→ **Task brief**
Which lines hold the word "their"? Copy each of them from the material.

→ **Entries provided**

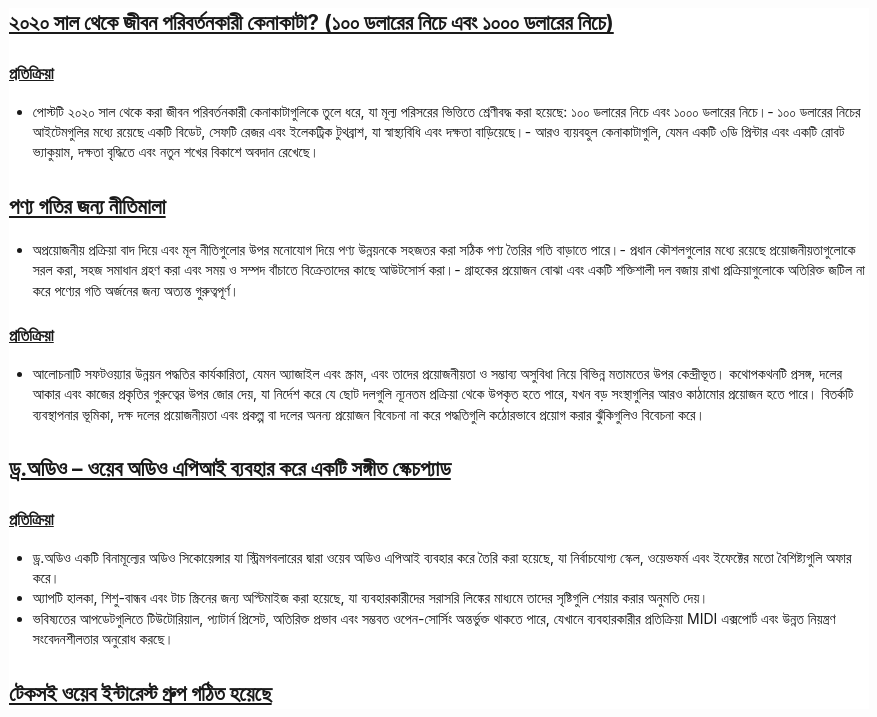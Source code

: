 ## [২০২০ সাল থেকে জীবন পরিবর্তনকারী কেনাকাটা? (১০০ ডলারের নিচে এবং ১০০০ ডলারের নিচে)](https://news.ycombinator.com/item?id=42079768)

### [প্রতিক্রিয়া](https://news.ycombinator.com/item?id=42079768)

- পোস্টটি ২০২০ সাল থেকে করা জীবন পরিবর্তনকারী কেনাকাটাগুলিকে তুলে ধরে, যা মূল্য পরিসরের ভিত্তিতে শ্রেণীবদ্ধ করা হয়েছে: ১০০ ডলারের নিচে এবং ১০০০ ডলারের নিচে।- ১০০ ডলারের নিচের আইটেমগুলির মধ্যে রয়েছে একটি বিডেট, সেফটি রেজর এবং ইলেকট্রিক টুথব্রাশ, যা স্বাস্থ্যবিধি এবং দক্ষতা বাড়িয়েছে।- আরও ব্যয়বহুল কেনাকাটাগুলি, যেমন একটি ৩ডি প্রিন্টার এবং একটি রোবট ভ্যাকুয়াম, দক্ষতা বৃদ্ধিতে এবং নতুন শখের বিকাশে অবদান রেখেছে।

## [পণ্য গতির জন্য নীতিমালা](https://ssoready.com/blog/from-the-founders/methodology-is-bullshit/)

- অপ্রয়োজনীয় প্রক্রিয়া বাদ দিয়ে এবং মূল নীতিগুলোর উপর মনোযোগ দিয়ে পণ্য উন্নয়নকে সহজতর করা সঠিক পণ্য তৈরির গতি বাড়াতে পারে।- প্রধান কৌশলগুলোর মধ্যে রয়েছে প্রয়োজনীয়তাগুলোকে সরল করা, সহজ সমাধান গ্রহণ করা এবং সময় ও সম্পদ বাঁচাতে বিক্রেতাদের কাছে আউটসোর্স করা।- গ্রাহকের প্রয়োজন বোঝা এবং একটি শক্তিশালী দল বজায় রাখা প্রক্রিয়াগুলোকে অতিরিক্ত জটিল না করে পণ্যের গতি অর্জনের জন্য অত্যন্ত গুরুত্বপূর্ণ।

### [প্রতিক্রিয়া](https://news.ycombinator.com/item?id=42084753)

- আলোচনাটি সফটওয়্যার উন্নয়ন পদ্ধতির কার্যকারিতা, যেমন অ্যাজাইল এবং স্ক্রাম, এবং তাদের প্রয়োজনীয়তা ও সম্ভাব্য অসুবিধা নিয়ে বিভিন্ন মতামতের উপর কেন্দ্রীভূত। কথোপকথনটি প্রসঙ্গ, দলের আকার এবং কাজের প্রকৃতির গুরুত্বের উপর জোর দেয়, যা নির্দেশ করে যে ছোট দলগুলি ন্যূনতম প্রক্রিয়া থেকে উপকৃত হতে পারে, যখন বড় সংস্থাগুলির আরও কাঠামোর প্রয়োজন হতে পারে। বিতর্কটি ব্যবস্থাপনার ভূমিকা, দক্ষ দলের প্রয়োজনীয়তা এবং প্রকল্প বা দলের অনন্য প্রয়োজন বিবেচনা না করে পদ্ধতিগুলি কঠোরভাবে প্রয়োগ করার ঝুঁকিগুলিও বিবেচনা করে।

## [ড্র.অডিও – ওয়েব অডিও এপিআই ব্যবহার করে একটি সঙ্গীত স্কেচপ্যাড](https://draw.audio)

### [প্রতিক্রিয়া](https://news.ycombinator.com/item?id=42080377)

- ড্র.অডিও একটি বিনামূল্যের অডিও সিকোয়েন্সার যা স্ট্রিমগবলারের দ্বারা ওয়েব অডিও এপিআই ব্যবহার করে তৈরি করা হয়েছে, যা নির্বাচযোগ্য স্কেল, ওয়েভফর্ম এবং ইফেক্টের মতো বৈশিষ্ট্যগুলি অফার করে।
- অ্যাপটি হালকা, শিশু-বান্ধব এবং টাচ স্ক্রিনের জন্য অপ্টিমাইজ করা হয়েছে, যা ব্যবহারকারীদের সরাসরি লিঙ্কের মাধ্যমে তাদের সৃষ্টিগুলি শেয়ার করার অনুমতি দেয়।
- ভবিষ্যতের আপডেটগুলিতে টিউটোরিয়াল, প্যাটার্ন প্রিসেট, অতিরিক্ত প্রভাব এবং সম্ভবত ওপেন-সোর্সিং অন্তর্ভুক্ত থাকতে পারে, যেখানে ব্যবহারকারীর প্রতিক্রিয়া MIDI এক্সপোর্ট এবং উন্নত নিয়ন্ত্রণ সংবেদনশীলতার অনুরোধ করছে।

## [টেকসই ওয়েব ইন্টারেস্ট গ্রুপ গঠিত হয়েছে](https://www.w3.org/blog/2024/sustainable-web-interest-group-is-formed/)
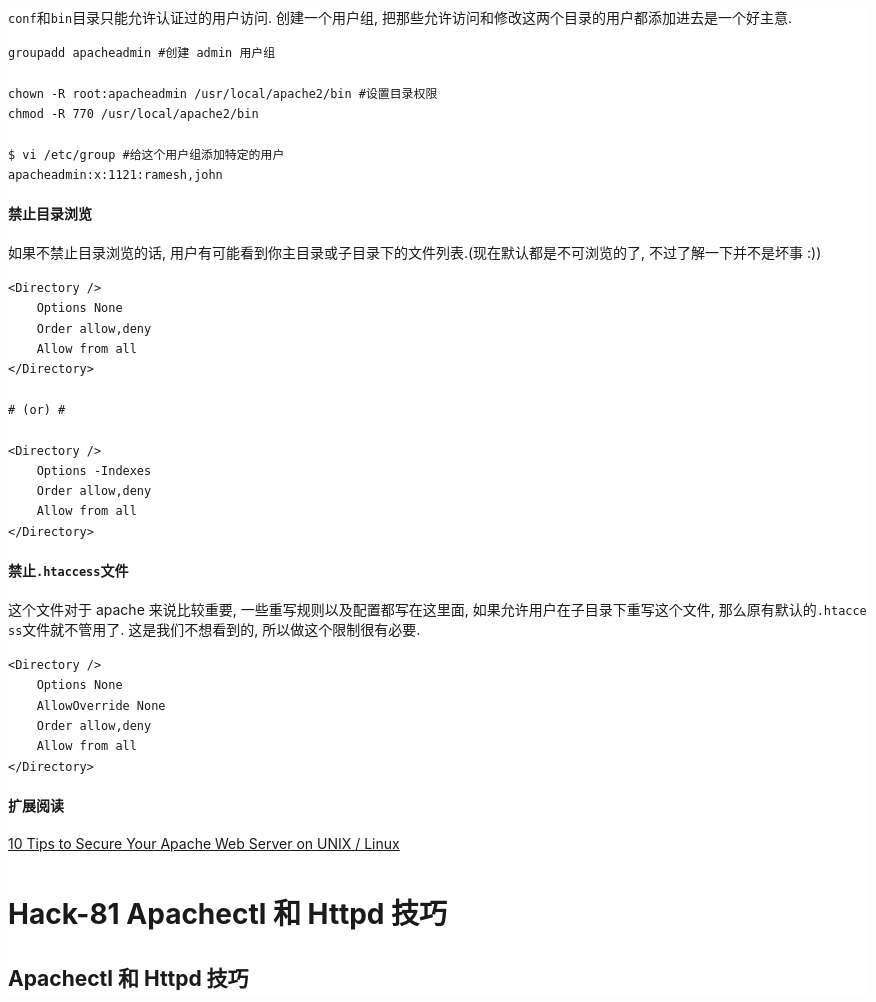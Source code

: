 `conf`和`bin`目录只能允许认证过的用户访问. 创建一个用户组, 把那些允许访问和修改这两个目录的用户都添加进去是一个好主意.

```
groupadd apacheadmin #创建 admin 用户组

chown -R root:apacheadmin /usr/local/apache2/bin #设置目录权限
chmod -R 770 /usr/local/apache2/bin

$ vi /etc/group #给这个用户组添加特定的用户
apacheadmin:x:1121:ramesh,john 
```

#### 禁止目录浏览

如果不禁止目录浏览的话, 用户有可能看到你主目录或子目录下的文件列表.(现在默认都是不可浏览的了, 不过了解一下并不是坏事 :))

```
<Directory />
    Options None
    Order allow,deny
    Allow from all
</Directory>

# (or) #

<Directory />
    Options -Indexes
    Order allow,deny
    Allow from all
</Directory> 
```

#### 禁止`.htaccess`文件

这个文件对于 apache 来说比较重要, 一些重写规则以及配置都写在这里面, 如果允许用户在子目录下重写这个文件, 那么原有默认的`.htaccess`文件就不管用了. 这是我们不想看到的, 所以做这个限制很有必要.

```
<Directory />
    Options None
    AllowOverride None
    Order allow,deny
    Allow from all
</Directory> 
```

#### 扩展阅读

[10 Tips to Secure Your Apache Web Server on UNIX / Linux](http://www.thegeekstuff.com/2011/03/apache-hardening/)

# Hack-81 Apachectl 和 Httpd 技巧

## Apachectl 和 Httpd 技巧
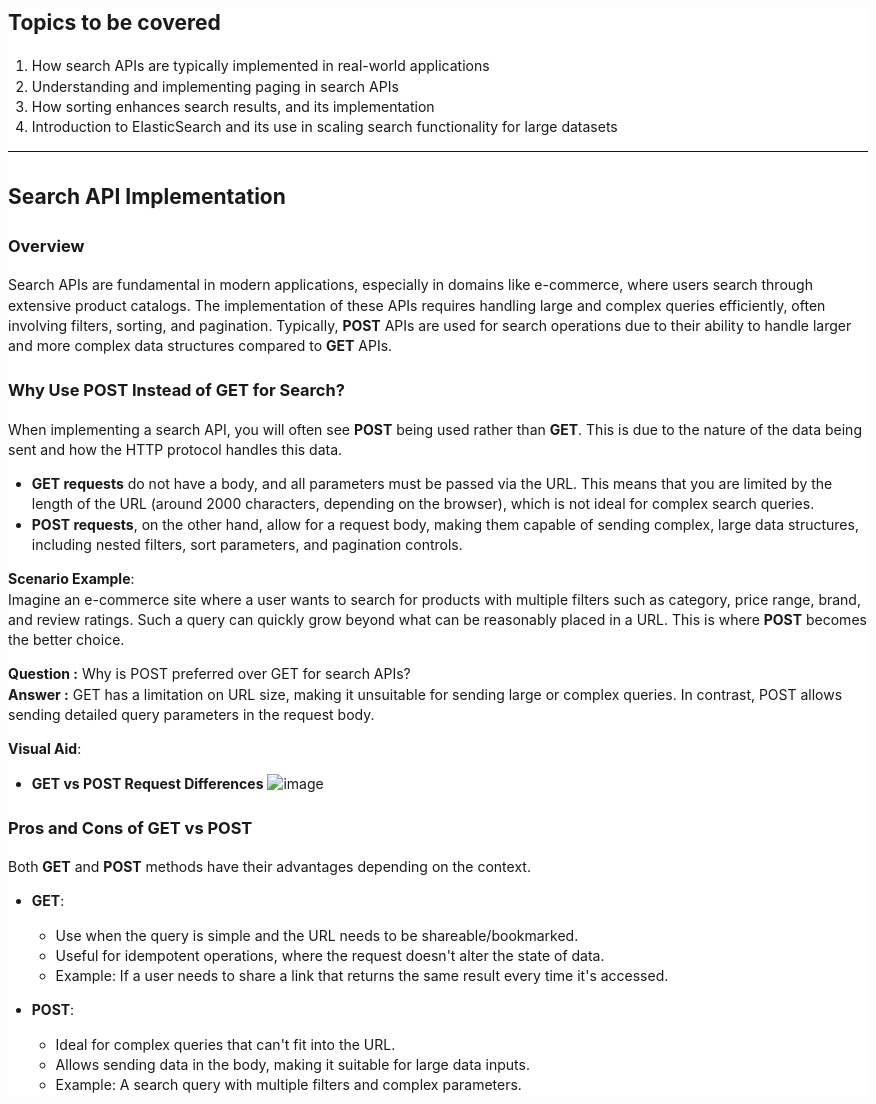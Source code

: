## Topics to be covered
1. How search APIs are typically implemented in real-world applications
2. Understanding and implementing paging in search APIs
3. How sorting enhances search results, and its implementation
4. Introduction to ElasticSearch and its use in scaling search functionality for large datasets

---

## Search API Implementation

### Overview

Search APIs are fundamental in modern applications, especially in domains like e-commerce, where users search through extensive product catalogs. The implementation of these APIs requires handling large and complex queries efficiently, often involving filters, sorting, and pagination. Typically, **POST** APIs are used for search operations due to their ability to handle larger and more complex data structures compared to **GET** APIs.

### Why Use POST Instead of GET for Search?

When implementing a search API, you will often see **POST** being used rather than **GET**. This is due to the nature of the data being sent and how the HTTP protocol handles this data.

- **GET requests** do not have a body, and all parameters must be passed via the URL. This means that you are limited by the length of the URL (around 2000 characters, depending on the browser), which is not ideal for complex search queries.
- **POST requests**, on the other hand, allow for a request body, making them capable of sending complex, large data structures, including nested filters, sort parameters, and pagination controls.

**Scenario Example**:  
Imagine an e-commerce site where a user wants to search for products with multiple filters such as category, price range, brand, and review ratings. Such a query can quickly grow beyond what can be reasonably placed in a URL. This is where **POST** becomes the better choice.

**Question :** Why is POST preferred over GET for search APIs?  
**Answer :** GET has a limitation on URL size, making it unsuitable for sending large or complex queries. In contrast, POST allows sending detailed query parameters in the request body.

**Visual Aid**:  
- **GET vs POST Request Differences**
  ![image](https://hackmd.io/_uploads/Sy7hVh5dT.png)

### Pros and Cons of GET vs POST

Both **GET** and **POST** methods have their advantages depending on the context.

- **GET**:  
  - Use when the query is simple and the URL needs to be shareable/bookmarked.
  - Useful for idempotent operations, where the request doesn't alter the state of data.
  - Example: If a user needs to share a link that returns the same result every time it's accessed.

- **POST**:  
  - Ideal for complex queries that can't fit into the URL.
  - Allows sending data in the body, making it suitable for large data inputs.
  - Example: A search query with multiple filters and complex parameters.
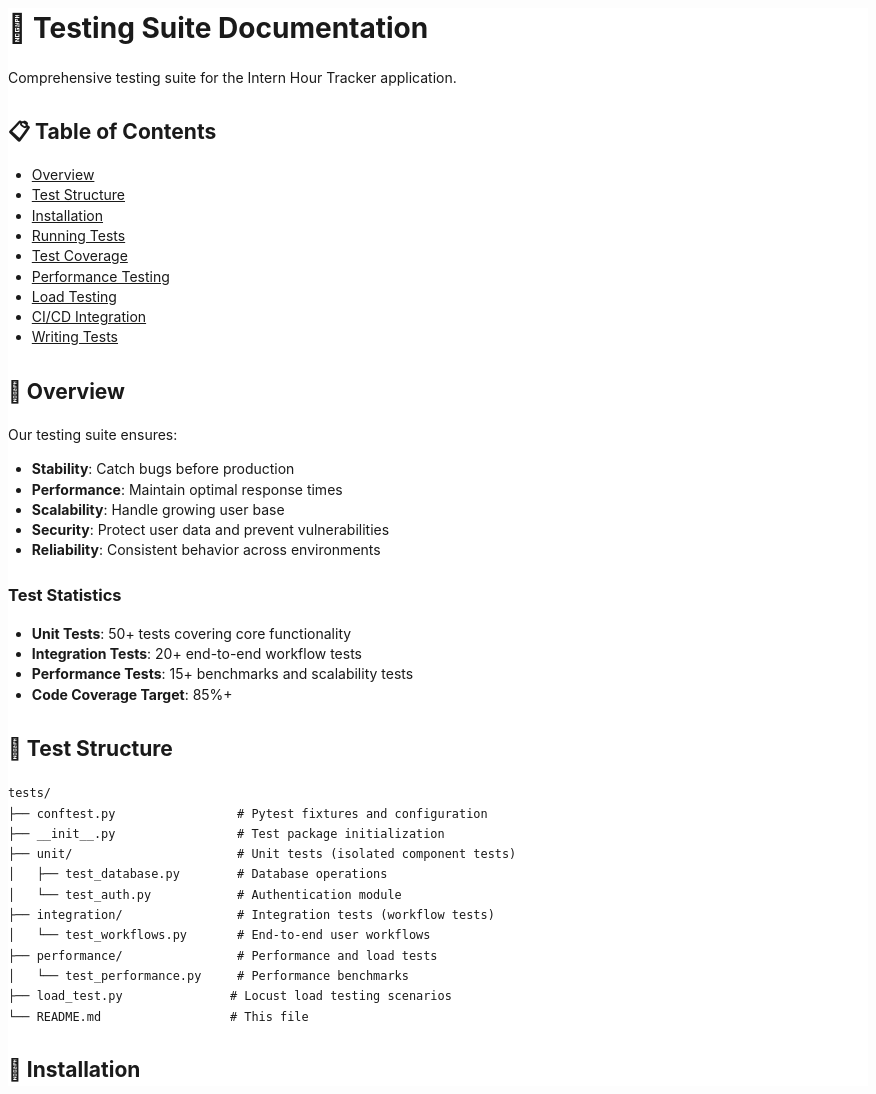 # 🧪 Testing Suite Documentation

Comprehensive testing suite for the Intern Hour Tracker application.

## 📋 Table of Contents

- [Overview](#overview)
- [Test Structure](#test-structure)
- [Installation](#installation)
- [Running Tests](#running-tests)
- [Test Coverage](#test-coverage)
- [Performance Testing](#performance-testing)
- [Load Testing](#load-testing)
- [CI/CD Integration](#cicd-integration)
- [Writing Tests](#writing-tests)

## 🎯 Overview

Our testing suite ensures:
- **Stability**: Catch bugs before production
- **Performance**: Maintain optimal response times
- **Scalability**: Handle growing user base
- **Security**: Protect user data and prevent vulnerabilities
- **Reliability**: Consistent behavior across environments

### Test Statistics
- **Unit Tests**: 50+ tests covering core functionality
- **Integration Tests**: 20+ end-to-end workflow tests
- **Performance Tests**: 15+ benchmarks and scalability tests
- **Code Coverage Target**: 85%+

## 📁 Test Structure

```
tests/
├── conftest.py                 # Pytest fixtures and configuration
├── __init__.py                 # Test package initialization
├── unit/                       # Unit tests (isolated component tests)
│   ├── test_database.py        # Database operations
│   └── test_auth.py            # Authentication module
├── integration/                # Integration tests (workflow tests)
│   └── test_workflows.py       # End-to-end user workflows
├── performance/                # Performance and load tests
│   └── test_performance.py     # Performance benchmarks
├── load_test.py               # Locust load testing scenarios
└── README.md                  # This file
```

## 🔧 Installation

→ **Solution for this problem**
Search APIs are fundamental in modern applications, especially in domains like e-commerce, where users search through extensive product catalogs. The implementation of these APIs requires handling large and complex queries efficiently, often involving filters, sorting, and pagination. Typically, **POST** APIs are used for search operations due to their ability to handle larger and more complex data structures compared to **GET** APIs.
Both **GET** and **POST** methods have their advantages depending on the context.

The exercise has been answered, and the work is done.